# Exercise
Reproduce the lines below from the one that contains "某个提示语需要改进一下，用户对专业术语不太懂" through the end, inclusive, and add nothing.

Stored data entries

★ ★ ★

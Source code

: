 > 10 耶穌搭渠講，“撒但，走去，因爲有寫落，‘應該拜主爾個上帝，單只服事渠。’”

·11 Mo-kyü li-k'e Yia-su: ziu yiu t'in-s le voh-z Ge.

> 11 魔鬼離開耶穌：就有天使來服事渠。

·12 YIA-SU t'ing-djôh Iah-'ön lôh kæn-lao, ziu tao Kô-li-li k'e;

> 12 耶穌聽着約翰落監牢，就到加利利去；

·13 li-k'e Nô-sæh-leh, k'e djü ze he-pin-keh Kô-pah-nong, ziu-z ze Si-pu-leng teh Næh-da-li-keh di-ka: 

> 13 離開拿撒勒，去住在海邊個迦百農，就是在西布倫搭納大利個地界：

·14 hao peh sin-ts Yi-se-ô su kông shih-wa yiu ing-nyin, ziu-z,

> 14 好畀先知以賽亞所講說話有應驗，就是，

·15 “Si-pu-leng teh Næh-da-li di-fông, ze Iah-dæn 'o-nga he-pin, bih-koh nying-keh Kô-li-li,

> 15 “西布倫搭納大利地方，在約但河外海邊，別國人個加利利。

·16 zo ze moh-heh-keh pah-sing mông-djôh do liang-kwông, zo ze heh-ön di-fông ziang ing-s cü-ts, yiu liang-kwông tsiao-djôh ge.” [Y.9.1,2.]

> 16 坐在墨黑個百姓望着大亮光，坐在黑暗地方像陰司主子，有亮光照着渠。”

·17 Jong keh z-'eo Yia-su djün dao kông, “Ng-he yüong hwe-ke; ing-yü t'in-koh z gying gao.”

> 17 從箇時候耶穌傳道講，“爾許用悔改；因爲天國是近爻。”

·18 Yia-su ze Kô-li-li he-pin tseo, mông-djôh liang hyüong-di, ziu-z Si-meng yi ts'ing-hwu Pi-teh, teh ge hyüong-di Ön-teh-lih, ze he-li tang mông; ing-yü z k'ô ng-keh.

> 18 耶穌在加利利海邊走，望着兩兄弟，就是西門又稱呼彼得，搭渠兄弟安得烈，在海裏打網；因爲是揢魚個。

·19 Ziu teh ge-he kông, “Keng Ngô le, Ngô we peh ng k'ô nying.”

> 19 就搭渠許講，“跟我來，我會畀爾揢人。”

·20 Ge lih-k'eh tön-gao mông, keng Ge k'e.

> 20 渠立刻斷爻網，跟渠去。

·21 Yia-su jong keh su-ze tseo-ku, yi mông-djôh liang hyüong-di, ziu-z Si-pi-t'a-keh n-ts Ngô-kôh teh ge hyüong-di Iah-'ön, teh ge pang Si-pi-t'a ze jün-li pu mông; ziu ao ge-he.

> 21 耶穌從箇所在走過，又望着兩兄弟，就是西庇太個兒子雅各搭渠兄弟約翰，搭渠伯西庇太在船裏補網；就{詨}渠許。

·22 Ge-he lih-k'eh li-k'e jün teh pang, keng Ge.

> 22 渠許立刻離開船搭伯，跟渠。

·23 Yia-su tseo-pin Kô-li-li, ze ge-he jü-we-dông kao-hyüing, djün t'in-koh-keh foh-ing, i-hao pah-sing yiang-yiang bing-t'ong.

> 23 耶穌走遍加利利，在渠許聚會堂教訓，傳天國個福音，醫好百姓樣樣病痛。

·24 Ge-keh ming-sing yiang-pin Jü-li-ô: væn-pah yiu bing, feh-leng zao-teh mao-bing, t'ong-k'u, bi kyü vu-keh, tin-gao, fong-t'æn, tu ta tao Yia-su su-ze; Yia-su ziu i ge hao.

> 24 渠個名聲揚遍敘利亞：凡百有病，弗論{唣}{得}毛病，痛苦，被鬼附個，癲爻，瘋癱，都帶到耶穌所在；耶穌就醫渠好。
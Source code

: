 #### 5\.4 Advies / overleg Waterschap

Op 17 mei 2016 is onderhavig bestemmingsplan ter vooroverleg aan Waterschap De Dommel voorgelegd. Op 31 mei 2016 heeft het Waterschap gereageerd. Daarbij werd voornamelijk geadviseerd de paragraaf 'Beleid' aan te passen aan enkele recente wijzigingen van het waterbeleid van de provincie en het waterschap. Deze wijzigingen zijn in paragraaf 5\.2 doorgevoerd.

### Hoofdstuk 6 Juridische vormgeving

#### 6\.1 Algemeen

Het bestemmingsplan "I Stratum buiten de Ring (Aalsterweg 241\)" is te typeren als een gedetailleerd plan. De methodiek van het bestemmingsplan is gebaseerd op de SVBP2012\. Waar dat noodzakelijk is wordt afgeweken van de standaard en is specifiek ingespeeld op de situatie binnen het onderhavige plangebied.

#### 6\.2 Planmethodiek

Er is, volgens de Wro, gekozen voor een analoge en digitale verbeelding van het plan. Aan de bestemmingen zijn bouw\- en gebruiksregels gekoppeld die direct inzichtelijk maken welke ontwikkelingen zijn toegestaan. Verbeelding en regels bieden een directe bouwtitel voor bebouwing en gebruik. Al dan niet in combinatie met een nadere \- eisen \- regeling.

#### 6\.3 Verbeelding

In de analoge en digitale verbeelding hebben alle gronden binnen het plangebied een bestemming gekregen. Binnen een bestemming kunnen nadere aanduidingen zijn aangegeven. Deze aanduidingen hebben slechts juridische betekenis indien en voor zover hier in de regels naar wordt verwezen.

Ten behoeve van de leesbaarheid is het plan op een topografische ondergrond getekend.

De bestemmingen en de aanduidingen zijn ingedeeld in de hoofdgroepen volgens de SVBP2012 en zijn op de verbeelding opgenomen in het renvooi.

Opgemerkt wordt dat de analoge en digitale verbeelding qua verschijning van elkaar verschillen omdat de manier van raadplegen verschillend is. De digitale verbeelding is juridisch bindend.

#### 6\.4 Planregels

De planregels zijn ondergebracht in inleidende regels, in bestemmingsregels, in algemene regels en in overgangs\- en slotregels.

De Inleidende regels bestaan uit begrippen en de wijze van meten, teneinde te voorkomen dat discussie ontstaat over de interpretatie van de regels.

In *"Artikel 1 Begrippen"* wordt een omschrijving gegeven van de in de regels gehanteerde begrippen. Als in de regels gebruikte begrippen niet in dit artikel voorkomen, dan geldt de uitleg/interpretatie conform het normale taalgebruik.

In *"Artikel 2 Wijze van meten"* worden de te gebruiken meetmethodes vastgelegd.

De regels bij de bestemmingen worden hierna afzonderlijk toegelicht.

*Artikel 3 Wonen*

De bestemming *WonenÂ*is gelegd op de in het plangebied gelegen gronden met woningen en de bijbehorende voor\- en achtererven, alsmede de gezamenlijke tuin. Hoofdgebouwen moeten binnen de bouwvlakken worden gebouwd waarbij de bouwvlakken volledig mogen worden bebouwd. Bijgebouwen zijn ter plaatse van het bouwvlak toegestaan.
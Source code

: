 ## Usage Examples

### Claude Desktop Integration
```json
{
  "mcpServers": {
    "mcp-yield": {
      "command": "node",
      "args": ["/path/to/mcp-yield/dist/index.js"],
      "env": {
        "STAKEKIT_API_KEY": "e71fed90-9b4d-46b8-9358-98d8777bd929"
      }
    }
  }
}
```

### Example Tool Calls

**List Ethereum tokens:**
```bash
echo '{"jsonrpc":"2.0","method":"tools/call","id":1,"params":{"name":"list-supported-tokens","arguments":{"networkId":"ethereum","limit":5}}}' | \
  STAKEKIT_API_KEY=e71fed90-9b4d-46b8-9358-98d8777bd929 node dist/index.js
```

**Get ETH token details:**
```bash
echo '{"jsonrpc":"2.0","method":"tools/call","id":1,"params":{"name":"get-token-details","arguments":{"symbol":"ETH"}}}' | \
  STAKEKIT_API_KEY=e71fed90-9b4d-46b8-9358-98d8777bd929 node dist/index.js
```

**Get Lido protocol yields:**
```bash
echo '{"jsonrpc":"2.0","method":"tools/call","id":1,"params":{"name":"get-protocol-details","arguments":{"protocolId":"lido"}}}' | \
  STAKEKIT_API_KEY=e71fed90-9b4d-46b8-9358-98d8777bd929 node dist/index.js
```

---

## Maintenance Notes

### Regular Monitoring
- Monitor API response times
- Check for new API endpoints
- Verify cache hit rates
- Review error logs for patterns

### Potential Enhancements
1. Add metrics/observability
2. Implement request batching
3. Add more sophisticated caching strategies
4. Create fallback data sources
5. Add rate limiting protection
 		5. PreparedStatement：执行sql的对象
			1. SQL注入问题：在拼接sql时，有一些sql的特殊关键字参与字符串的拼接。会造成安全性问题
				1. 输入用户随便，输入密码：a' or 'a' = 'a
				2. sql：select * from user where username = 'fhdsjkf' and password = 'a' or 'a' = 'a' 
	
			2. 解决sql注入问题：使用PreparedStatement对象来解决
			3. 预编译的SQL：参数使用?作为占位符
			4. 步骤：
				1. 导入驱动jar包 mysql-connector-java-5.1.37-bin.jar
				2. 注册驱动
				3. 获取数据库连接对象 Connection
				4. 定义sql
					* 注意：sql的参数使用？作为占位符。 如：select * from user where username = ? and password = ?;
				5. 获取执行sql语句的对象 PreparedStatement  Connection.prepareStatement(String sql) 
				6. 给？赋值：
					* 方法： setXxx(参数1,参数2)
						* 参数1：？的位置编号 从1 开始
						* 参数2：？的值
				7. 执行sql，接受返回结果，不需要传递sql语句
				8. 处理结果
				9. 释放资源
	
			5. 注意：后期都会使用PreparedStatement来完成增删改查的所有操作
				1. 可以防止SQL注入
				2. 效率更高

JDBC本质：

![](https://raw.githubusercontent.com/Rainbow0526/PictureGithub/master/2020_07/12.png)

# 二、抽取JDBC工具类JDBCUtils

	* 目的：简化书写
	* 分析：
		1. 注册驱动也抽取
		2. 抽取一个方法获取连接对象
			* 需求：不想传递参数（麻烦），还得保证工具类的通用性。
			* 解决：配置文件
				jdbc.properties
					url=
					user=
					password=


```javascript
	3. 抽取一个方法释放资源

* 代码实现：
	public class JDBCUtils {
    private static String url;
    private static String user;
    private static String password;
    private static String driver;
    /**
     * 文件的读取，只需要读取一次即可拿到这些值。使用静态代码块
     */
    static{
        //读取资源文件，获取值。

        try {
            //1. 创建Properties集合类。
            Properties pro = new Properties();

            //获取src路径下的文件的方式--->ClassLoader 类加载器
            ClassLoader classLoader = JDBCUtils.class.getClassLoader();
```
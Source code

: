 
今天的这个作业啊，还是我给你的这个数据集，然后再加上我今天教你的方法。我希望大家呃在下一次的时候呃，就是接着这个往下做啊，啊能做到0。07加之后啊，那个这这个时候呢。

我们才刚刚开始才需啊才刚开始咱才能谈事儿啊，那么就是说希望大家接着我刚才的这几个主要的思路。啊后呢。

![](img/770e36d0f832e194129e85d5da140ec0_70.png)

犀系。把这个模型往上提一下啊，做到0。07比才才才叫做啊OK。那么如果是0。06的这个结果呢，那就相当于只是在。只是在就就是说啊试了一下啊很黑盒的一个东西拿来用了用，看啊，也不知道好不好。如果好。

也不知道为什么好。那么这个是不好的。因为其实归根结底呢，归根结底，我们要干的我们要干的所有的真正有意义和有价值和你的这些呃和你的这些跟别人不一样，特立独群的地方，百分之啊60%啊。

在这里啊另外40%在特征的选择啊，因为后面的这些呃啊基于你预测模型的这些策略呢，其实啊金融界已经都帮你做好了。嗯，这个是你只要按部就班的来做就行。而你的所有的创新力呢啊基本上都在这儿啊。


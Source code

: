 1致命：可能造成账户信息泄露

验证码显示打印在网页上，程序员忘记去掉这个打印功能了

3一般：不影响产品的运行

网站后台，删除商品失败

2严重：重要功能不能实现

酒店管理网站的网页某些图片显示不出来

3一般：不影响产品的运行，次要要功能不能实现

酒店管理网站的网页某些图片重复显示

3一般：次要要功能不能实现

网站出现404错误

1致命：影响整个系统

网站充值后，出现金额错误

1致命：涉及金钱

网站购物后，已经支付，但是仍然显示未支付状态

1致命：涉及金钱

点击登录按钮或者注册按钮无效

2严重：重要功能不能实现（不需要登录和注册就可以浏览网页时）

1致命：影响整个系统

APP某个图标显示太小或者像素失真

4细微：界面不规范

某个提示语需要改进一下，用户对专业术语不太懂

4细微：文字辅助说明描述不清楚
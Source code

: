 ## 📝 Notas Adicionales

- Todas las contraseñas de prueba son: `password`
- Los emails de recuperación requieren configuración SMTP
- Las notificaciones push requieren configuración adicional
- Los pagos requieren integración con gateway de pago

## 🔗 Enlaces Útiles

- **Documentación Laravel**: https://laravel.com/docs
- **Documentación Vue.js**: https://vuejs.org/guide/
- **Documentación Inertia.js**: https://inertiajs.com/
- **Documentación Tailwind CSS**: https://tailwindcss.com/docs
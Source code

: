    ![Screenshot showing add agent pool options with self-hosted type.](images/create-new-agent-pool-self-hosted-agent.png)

★ ★ ★

# Response area
某个提示语需要改进一下，用户对专业术语不太懂

4细微：文字辅助说明描述不清楚
Source code

: ## 📝 Notas Adicionales

- Todas las contraseñas de prueba son: `password`
- Los emails de recuperación requieren configuración SMTP
- Las notificaciones push requieren configuración adicional
- Los pagos requieren integración con gateway de pago

## 🔗 Enlaces Útiles

- **Documentación Laravel**: https://laravel.com/docs
- **Documentación Vue.js**: https://vuejs.org/guide/
- **Documentación Inertia.js**: https://inertiajs.com/
- **Documentación Tailwind CSS**: https://tailwindcss.com/docs
Source code

:    ![Screenshot showing add agent pool options with self-hosted type.](images/create-new-agent-pool-self-hosted-agent.png)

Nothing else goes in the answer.